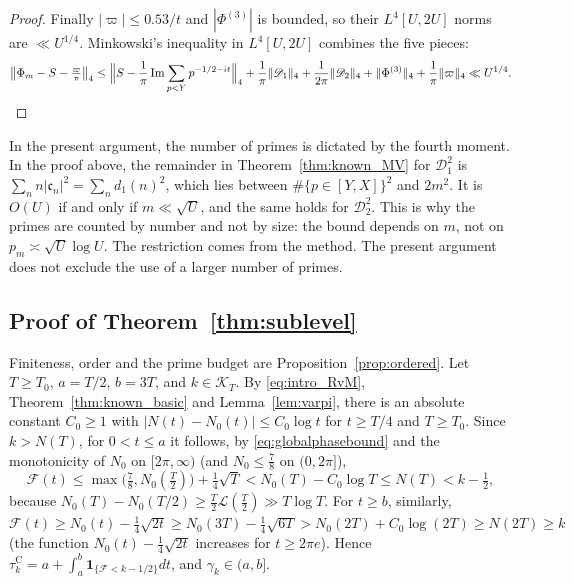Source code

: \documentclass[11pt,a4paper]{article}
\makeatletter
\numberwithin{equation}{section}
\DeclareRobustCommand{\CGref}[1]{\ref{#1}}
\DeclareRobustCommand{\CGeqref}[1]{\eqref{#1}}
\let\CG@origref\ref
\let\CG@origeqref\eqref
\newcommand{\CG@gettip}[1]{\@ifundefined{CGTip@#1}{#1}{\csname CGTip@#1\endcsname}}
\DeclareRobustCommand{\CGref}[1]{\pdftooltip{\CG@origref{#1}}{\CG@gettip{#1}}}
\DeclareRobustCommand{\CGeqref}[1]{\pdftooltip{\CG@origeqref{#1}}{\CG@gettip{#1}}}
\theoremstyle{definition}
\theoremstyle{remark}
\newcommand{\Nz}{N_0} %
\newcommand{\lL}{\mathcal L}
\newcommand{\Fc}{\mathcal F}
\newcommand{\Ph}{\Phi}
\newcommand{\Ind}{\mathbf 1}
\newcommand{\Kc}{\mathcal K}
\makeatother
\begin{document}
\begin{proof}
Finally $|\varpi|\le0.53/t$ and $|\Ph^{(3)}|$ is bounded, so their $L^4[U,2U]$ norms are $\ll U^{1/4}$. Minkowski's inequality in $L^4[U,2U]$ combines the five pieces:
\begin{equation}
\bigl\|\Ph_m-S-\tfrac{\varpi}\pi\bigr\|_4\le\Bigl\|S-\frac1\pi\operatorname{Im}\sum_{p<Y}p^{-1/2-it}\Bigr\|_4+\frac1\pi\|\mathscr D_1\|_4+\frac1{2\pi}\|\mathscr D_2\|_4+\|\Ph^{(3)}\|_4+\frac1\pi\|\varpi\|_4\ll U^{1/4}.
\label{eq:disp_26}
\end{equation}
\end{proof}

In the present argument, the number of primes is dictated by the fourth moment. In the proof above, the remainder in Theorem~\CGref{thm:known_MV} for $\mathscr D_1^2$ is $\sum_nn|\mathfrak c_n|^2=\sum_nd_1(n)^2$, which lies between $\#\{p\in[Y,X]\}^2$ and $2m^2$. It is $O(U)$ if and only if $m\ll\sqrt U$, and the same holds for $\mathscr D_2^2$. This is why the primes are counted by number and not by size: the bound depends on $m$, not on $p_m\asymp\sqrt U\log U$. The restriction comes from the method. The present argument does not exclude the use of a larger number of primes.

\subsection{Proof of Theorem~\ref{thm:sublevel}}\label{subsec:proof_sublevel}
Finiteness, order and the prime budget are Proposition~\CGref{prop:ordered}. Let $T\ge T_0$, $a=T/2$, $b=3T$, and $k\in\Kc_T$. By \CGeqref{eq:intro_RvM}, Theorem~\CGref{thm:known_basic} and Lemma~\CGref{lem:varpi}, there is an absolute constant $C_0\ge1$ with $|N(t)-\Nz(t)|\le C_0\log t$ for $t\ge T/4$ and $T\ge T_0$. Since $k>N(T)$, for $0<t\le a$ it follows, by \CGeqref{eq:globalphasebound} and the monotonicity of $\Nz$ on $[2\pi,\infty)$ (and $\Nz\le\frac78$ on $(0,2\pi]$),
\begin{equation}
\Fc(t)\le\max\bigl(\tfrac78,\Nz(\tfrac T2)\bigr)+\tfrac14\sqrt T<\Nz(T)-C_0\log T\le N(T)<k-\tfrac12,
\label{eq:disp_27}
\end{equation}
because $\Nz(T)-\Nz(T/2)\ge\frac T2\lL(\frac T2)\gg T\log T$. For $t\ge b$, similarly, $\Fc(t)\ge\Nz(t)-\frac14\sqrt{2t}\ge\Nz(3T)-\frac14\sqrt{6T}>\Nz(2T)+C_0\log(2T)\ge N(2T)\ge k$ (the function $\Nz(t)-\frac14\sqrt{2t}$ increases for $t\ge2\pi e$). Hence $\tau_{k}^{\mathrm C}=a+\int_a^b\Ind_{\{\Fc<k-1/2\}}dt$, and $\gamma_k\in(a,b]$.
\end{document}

-- -- --

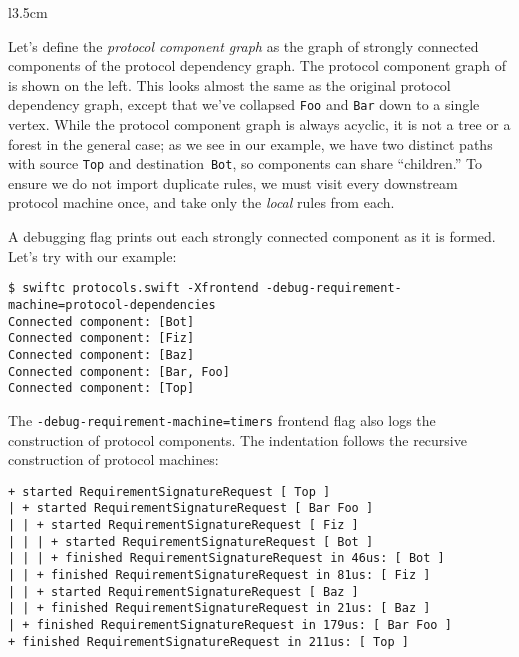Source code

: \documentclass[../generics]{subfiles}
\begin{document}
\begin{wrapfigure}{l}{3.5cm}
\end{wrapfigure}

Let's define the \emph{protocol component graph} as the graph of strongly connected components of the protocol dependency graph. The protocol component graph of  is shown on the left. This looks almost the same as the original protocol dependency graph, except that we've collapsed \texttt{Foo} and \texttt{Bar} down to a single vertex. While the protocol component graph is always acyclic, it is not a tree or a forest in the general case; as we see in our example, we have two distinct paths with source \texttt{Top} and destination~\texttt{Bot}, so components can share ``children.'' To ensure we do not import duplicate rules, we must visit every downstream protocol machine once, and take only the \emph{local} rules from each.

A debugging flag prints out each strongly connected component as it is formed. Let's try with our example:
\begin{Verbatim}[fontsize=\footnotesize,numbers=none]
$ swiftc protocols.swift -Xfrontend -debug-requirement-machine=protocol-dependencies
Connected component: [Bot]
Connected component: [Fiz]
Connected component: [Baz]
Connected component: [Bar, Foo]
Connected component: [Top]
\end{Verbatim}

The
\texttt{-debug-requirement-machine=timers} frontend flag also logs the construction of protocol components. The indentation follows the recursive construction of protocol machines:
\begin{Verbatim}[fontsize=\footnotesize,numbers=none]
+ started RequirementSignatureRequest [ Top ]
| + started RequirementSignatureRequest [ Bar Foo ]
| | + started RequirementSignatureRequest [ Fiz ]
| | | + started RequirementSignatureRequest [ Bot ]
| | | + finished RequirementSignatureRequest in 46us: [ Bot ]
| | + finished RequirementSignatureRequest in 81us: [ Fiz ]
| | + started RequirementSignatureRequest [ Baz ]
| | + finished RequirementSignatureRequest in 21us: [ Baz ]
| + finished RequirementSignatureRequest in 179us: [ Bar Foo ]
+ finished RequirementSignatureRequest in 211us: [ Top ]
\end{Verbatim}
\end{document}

-- -- --

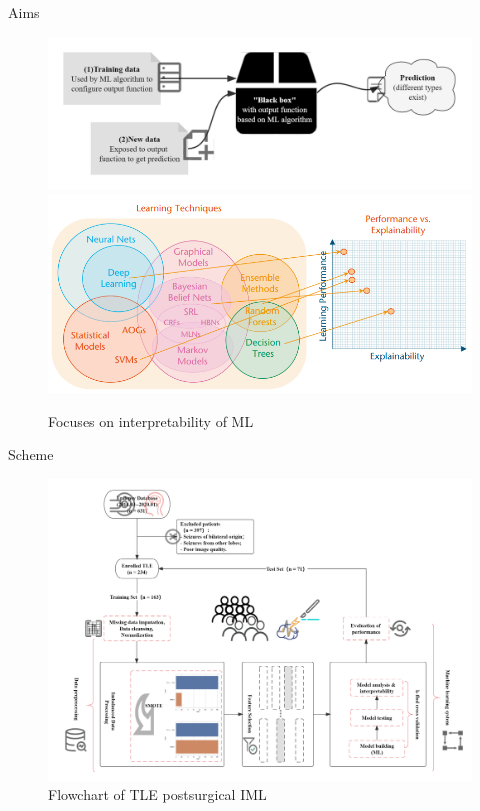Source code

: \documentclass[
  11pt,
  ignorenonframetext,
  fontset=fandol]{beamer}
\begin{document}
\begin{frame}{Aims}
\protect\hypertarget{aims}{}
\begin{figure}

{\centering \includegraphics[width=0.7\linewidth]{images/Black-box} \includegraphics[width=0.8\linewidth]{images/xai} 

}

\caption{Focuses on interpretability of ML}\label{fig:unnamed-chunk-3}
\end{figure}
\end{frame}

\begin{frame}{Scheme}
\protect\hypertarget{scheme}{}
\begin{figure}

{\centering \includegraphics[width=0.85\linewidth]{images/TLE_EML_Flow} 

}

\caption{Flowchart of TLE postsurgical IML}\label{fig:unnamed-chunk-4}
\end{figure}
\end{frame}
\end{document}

-- -- --

▶ _Exercise aim_:
Retype exactly the span of lines from the one with "swiftc protocols.swift -Xfrontend" through the one with "211us: [ Top ]"; include both ends and omit the rest of the material.

▶ _Solved problem_:
$ swiftc protocols.swift -Xfrontend -debug-requirement-machine=protocol-dependencies
Connected component: [Bot]
Connected component: [Fiz]
Connected component: [Baz]
Connected component: [Bar, Foo]
Connected component: [Top]
\end{Verbatim}

The
\texttt{-debug-requirement-machine=timers} frontend flag also logs the construction of protocol components. The indentation follows the recursive construction of protocol machines:
\begin{Verbatim}[fontsize=\footnotesize,numbers=none]
+ started RequirementSignatureRequest [ Top ]
| + started RequirementSignatureRequest [ Bar Foo ]
| | + started RequirementSignatureRequest [ Fiz ]
| | | + started RequirementSignatureRequest [ Bot ]
| | | + finished RequirementSignatureRequest in 46us: [ Bot ]
| | + finished RequirementSignatureRequest in 81us: [ Fiz ]
| | + started RequirementSignatureRequest [ Baz ]
| | + finished RequirementSignatureRequest in 21us: [ Baz ]
| + finished RequirementSignatureRequest in 179us: [ Bar Foo ]
+ finished RequirementSignatureRequest in 211us: [ Top ]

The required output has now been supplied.